* _To do_: Every line from the first in the listing below to the line containing "The following explains" is to be repeated exactly, and no line past it.

* _Exercise inputs_:
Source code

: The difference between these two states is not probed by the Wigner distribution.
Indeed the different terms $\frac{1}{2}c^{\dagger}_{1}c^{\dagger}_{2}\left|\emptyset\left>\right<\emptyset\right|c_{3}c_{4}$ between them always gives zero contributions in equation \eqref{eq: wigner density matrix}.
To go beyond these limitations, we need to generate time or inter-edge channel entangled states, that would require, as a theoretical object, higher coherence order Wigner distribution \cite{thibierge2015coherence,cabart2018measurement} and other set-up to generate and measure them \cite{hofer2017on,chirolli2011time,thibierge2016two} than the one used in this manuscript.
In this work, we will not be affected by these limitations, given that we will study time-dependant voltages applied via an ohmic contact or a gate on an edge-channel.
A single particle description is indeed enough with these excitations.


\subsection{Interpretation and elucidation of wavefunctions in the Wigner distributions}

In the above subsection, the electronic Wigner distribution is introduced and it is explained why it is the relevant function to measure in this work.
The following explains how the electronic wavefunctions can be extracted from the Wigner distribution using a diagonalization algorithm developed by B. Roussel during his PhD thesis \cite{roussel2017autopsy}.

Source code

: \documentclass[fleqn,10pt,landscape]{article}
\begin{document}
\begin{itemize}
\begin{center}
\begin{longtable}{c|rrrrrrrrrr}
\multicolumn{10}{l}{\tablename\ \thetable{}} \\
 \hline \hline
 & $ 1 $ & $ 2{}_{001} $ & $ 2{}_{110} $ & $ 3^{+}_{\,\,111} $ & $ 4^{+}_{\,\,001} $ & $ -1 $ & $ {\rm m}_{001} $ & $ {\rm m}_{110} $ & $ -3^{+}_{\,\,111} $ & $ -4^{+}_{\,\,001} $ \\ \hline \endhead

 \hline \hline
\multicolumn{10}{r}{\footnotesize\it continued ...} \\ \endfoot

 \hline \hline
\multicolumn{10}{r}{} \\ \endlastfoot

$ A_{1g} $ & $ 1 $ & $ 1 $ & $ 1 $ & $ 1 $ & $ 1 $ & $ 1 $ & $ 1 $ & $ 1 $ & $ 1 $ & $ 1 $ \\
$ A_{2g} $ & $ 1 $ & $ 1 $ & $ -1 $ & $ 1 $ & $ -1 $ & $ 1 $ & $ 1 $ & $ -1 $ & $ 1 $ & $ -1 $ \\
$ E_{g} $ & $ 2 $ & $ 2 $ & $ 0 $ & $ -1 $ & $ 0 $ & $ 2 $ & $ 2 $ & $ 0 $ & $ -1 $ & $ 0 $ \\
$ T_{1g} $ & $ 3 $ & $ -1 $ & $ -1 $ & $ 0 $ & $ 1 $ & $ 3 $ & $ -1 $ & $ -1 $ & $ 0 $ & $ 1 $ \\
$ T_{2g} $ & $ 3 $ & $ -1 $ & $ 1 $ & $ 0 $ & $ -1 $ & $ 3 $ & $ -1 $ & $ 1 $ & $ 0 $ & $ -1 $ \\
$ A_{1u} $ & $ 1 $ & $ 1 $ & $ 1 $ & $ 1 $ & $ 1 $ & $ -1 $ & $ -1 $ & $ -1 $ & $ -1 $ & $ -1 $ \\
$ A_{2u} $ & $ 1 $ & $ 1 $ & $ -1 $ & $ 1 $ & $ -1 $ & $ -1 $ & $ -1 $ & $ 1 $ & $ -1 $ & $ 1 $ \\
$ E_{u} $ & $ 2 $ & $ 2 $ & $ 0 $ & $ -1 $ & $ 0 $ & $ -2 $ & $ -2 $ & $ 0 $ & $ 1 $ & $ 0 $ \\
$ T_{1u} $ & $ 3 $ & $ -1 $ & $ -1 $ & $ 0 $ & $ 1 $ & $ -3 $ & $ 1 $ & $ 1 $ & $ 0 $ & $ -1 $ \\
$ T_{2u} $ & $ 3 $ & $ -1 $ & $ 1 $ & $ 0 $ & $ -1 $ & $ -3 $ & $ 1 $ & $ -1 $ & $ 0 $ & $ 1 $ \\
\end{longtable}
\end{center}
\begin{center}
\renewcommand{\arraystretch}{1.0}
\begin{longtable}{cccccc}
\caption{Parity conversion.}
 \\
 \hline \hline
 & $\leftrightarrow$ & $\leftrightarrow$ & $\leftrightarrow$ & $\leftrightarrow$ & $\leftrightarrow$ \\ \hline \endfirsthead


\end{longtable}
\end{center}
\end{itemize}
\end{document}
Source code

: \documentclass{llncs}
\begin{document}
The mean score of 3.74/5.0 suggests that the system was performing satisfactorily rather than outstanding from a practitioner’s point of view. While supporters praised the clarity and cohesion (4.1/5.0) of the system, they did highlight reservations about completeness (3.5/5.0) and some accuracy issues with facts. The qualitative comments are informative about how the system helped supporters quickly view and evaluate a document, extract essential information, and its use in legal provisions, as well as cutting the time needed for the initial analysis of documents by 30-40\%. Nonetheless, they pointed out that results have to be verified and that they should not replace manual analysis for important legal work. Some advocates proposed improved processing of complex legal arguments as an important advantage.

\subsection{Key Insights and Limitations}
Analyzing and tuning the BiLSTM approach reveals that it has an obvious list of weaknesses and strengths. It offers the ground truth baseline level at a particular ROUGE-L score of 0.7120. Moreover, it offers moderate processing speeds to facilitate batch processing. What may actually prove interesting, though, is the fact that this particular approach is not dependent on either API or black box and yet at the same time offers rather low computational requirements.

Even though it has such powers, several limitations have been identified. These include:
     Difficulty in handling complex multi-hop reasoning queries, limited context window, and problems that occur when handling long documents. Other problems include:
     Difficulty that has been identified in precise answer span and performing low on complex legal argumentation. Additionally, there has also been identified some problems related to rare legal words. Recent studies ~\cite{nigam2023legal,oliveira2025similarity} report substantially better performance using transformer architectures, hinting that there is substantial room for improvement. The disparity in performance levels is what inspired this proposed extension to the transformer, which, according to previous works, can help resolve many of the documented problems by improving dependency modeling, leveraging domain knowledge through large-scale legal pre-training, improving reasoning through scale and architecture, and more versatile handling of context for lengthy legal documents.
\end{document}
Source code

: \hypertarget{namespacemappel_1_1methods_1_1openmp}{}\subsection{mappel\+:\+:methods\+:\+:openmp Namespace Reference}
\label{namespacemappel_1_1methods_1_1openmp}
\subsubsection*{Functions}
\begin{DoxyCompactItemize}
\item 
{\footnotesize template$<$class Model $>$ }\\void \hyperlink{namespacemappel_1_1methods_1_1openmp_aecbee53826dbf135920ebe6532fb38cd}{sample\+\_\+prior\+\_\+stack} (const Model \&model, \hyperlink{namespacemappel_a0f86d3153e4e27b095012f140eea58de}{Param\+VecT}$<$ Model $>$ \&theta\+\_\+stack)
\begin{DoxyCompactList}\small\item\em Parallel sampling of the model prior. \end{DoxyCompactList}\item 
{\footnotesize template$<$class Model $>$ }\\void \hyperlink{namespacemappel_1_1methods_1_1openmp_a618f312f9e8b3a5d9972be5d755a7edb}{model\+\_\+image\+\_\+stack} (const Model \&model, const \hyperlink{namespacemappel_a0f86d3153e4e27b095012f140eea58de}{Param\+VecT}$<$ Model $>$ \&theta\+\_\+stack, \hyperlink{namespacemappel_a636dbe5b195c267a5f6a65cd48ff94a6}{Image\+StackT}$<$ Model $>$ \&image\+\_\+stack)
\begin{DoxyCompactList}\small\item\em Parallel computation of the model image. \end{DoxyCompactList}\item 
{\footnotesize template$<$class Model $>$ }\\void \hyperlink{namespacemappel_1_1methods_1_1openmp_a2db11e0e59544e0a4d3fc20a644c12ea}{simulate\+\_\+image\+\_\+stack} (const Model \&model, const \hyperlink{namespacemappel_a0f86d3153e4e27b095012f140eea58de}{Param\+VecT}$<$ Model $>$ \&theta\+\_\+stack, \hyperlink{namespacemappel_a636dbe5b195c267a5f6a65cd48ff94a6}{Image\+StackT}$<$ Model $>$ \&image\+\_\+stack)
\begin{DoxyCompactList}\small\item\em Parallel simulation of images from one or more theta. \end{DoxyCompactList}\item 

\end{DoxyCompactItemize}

* _Answer space_:
Source code

: The difference between these two states is not probed by the Wigner distribution.
Indeed the different terms $\frac{1}{2}c^{\dagger}_{1}c^{\dagger}_{2}\left|\emptyset\left>\right<\emptyset\right|c_{3}c_{4}$ between them always gives zero contributions in equation \eqref{eq: wigner density matrix}.
To go beyond these limitations, we need to generate time or inter-edge channel entangled states, that would require, as a theoretical object, higher coherence order Wigner distribution \cite{thibierge2015coherence,cabart2018measurement} and other set-up to generate and measure them \cite{hofer2017on,chirolli2011time,thibierge2016two} than the one used in this manuscript.
In this work, we will not be affected by these limitations, given that we will study time-dependant voltages applied via an ohmic contact or a gate on an edge-channel.
A single particle description is indeed enough with these excitations.


\subsection{Interpretation and elucidation of wavefunctions in the Wigner distributions}

In the above subsection, the electronic Wigner distribution is introduced and it is explained why it is the relevant function to measure in this work.
The following explains how the electronic wavefunctions can be extracted from the Wigner distribution using a diagonalization algorithm developed by B. Roussel during his PhD thesis \cite{roussel2017autopsy}.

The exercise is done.